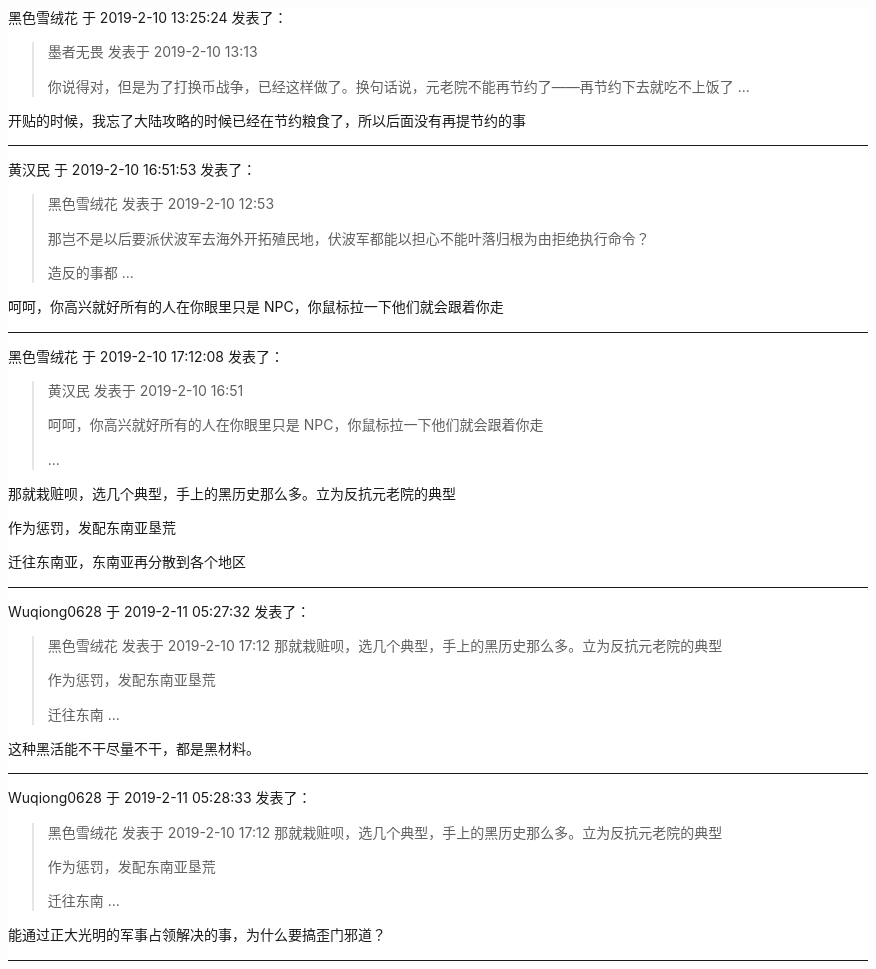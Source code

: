 黑色雪绒花 于 2019-2-10 13:25:24 发表了：

> 墨者无畏 发表于 2019-2-10 13:13
>
> 你说得对，但是为了打换币战争，已经这样做了。换句话说，元老院不能再节约了——再节约下去就吃不上饭了 ...

开贴的时候，我忘了大陆攻略的时候已经在节约粮食了，所以后面没有再提节约的事

---

黄汉民 于 2019-2-10 16:51:53 发表了：

> 黑色雪绒花 发表于 2019-2-10 12:53
>
> 那岂不是以后要派伏波军去海外开拓殖民地，伏波军都能以担心不能叶落归根为由拒绝执行命令？
>
> 造反的事都 ...

呵呵，你高兴就好所有的人在你眼里只是 NPC，你鼠标拉一下他们就会跟着你走

---

黑色雪绒花 于 2019-2-10 17:12:08 发表了：

> 黄汉民 发表于 2019-2-10 16:51
>
> 呵呵，你高兴就好所有的人在你眼里只是 NPC，你鼠标拉一下他们就会跟着你走
>
> ...

那就栽赃呗，选几个典型，手上的黑历史那么多。立为反抗元老院的典型

作为惩罚，发配东南亚垦荒

迁往东南亚，东南亚再分散到各个地区

---

Wuqiong0628 于 2019-2-11 05:27:32 发表了：

> 黑色雪绒花 发表于 2019-2-10 17:12 那就栽赃呗，选几个典型，手上的黑历史那么多。立为反抗元老院的典型
>
> 作为惩罚，发配东南亚垦荒
>
> 迁往东南 ...

这种黑活能不干尽量不干，都是黑材料。

---

Wuqiong0628 于 2019-2-11 05:28:33 发表了：

> 黑色雪绒花 发表于 2019-2-10 17:12 那就栽赃呗，选几个典型，手上的黑历史那么多。立为反抗元老院的典型
>
> 作为惩罚，发配东南亚垦荒
>
> 迁往东南 ...

能通过正大光明的军事占领解决的事，为什么要搞歪门邪道？

---
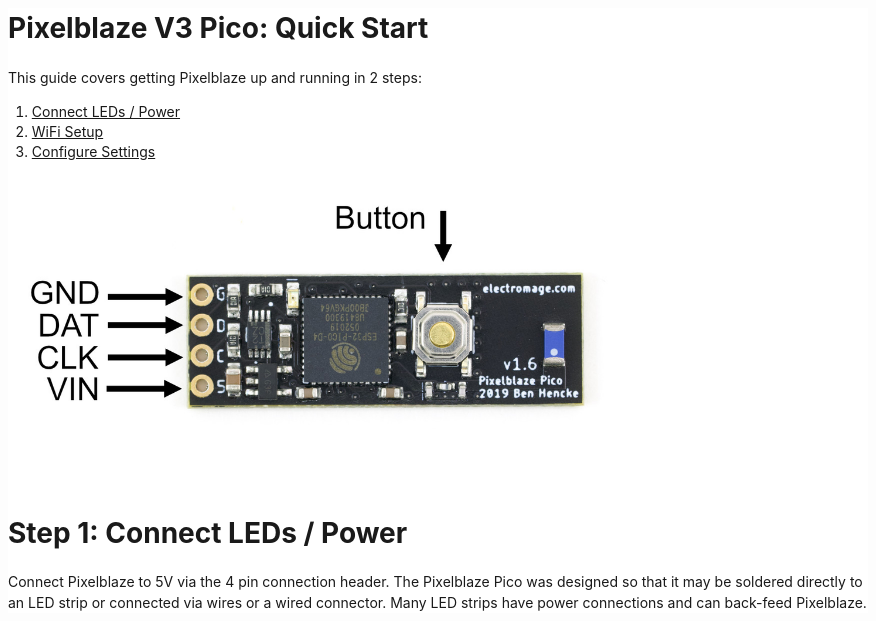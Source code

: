 Pixelblaze V3 Pico: Quick Start
===============

This guide covers getting Pixelblaze up and running in 2 steps:

1. [Connect LEDs / Power](#step1)
1. [WiFi Setup](#step2)
2. [Configure Settings](#step3)

<style>
.warning {
  color: red;
}

pre {
	color: inherit;
	background-color: #222;
	padding: 1em;
}

img.full {
	width: 100%;
	max-width: 600px;
}
</style>

<img src="PB V3 Pico pins.jpg" alt="Pixelblaze V3 Pico Connections" class="full">

# <a name="step1"></a>Step 1: Connect LEDs / Power

Connect Pixelblaze to 5V via the 4 pin connection header. The Pixelblaze Pico was designed so that it may be soldered directly to an LED strip or connected via wires or a wired connector. Many LED strips have power connections and can back-feed Pixelblaze.
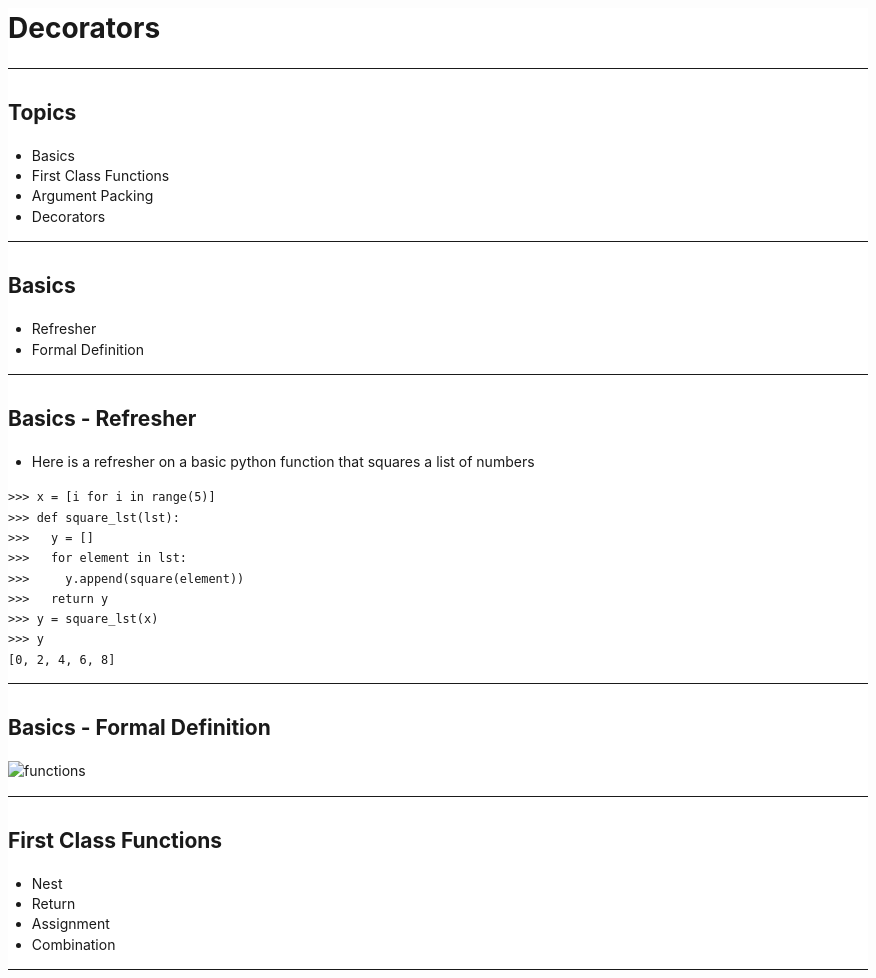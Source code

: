 

# Decorators

---

## Topics
* Basics
* First Class Functions
* Argument Packing
* Decorators

---

## Basics
* Refresher
* Formal Definition

---

## Basics - Refresher
* Here is a refresher on a basic python function that squares a list of numbers
```
>>> x = [i for i in range(5)]
>>> def square_lst(lst):
>>>   y = []
>>>   for element in lst:
>>>     y.append(square(element))
>>>   return y
>>> y = square_lst(x)
>>> y
[0, 2, 4, 6, 8]
```

---

## Basics - Formal Definition
![functions](images/formal_functions.jpg)

---

## First Class Functions
* Nest
* Return
* Assignment
* Combination

---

::::

» Task prompt: Print the material above verbatim except the pictures.

» Task result:
Source code

: 黑色雪绒花 于 2019-2-10 13:25:24 发表了：

> 墨者无畏 发表于 2019-2-10 13:13
>
> 你说得对，但是为了打换币战争，已经这样做了。换句话说，元老院不能再节约了——再节约下去就吃不上饭了 ...

开贴的时候，我忘了大陆攻略的时候已经在节约粮食了，所以后面没有再提节约的事

---

黄汉民 于 2019-2-10 16:51:53 发表了：

> 黑色雪绒花 发表于 2019-2-10 12:53
>
> 那岂不是以后要派伏波军去海外开拓殖民地，伏波军都能以担心不能叶落归根为由拒绝执行命令？
>
> 造反的事都 ...

呵呵，你高兴就好所有的人在你眼里只是 NPC，你鼠标拉一下他们就会跟着你走

---

黑色雪绒花 于 2019-2-10 17:12:08 发表了：

> 黄汉民 发表于 2019-2-10 16:51
>
> 呵呵，你高兴就好所有的人在你眼里只是 NPC，你鼠标拉一下他们就会跟着你走
>
> ...

那就栽赃呗，选几个典型，手上的黑历史那么多。立为反抗元老院的典型

作为惩罚，发配东南亚垦荒

迁往东南亚，东南亚再分散到各个地区

---

Wuqiong0628 于 2019-2-11 05:27:32 发表了：

> 黑色雪绒花 发表于 2019-2-10 17:12 那就栽赃呗，选几个典型，手上的黑历史那么多。立为反抗元老院的典型
>
> 作为惩罚，发配东南亚垦荒
>
> 迁往东南 ...

这种黑活能不干尽量不干，都是黑材料。

---

Wuqiong0628 于 2019-2-11 05:28:33 发表了：

> 黑色雪绒花 发表于 2019-2-10 17:12 那就栽赃呗，选几个典型，手上的黑历史那么多。立为反抗元老院的典型
>
> 作为惩罚，发配东南亚垦荒
>
> 迁往东南 ...

能通过正大光明的军事占领解决的事，为什么要搞歪门邪道？

---
Source code

: Pixelblaze V3 Pico: Quick Start
===============

This guide covers getting Pixelblaze up and running in 2 steps:

1. [Connect LEDs / Power](#step1)
1. [WiFi Setup](#step2)
2. [Configure Settings](#step3)

<style>
.warning {
  color: red;
}

pre {
	color: inherit;
	background-color: #222;
	padding: 1em;
}

img.full {
	width: 100%;
	max-width: 600px;
}
</style>

<img src="PB V3 Pico pins.jpg" alt="Pixelblaze V3 Pico Connections" class="full">

# <a name="step1"></a>Step 1: Connect LEDs / Power

Connect Pixelblaze to 5V via the 4 pin connection header. The Pixelblaze Pico was designed so that it may be soldered directly to an LED strip or connected via wires or a wired connector. Many LED strips have power connections and can back-feed Pixelblaze.
Source code

: 

# Decorators

---

## Topics
* Basics
* First Class Functions
* Argument Packing
* Decorators

---

## Basics
* Refresher
* Formal Definition

---

## Basics - Refresher
* Here is a refresher on a basic python function that squares a list of numbers
```
>>> x = [i for i in range(5)]
>>> def square_lst(lst):
>>>   y = []
>>>   for element in lst:
>>>     y.append(square(element))
>>>   return y
>>> y = square_lst(x)
>>> y
[0, 2, 4, 6, 8]
```

---

## Basics - Formal Definition
![functions](images/formal_functions.jpg)

---

## First Class Functions
* Nest
* Return
* Assignment
* Combination

---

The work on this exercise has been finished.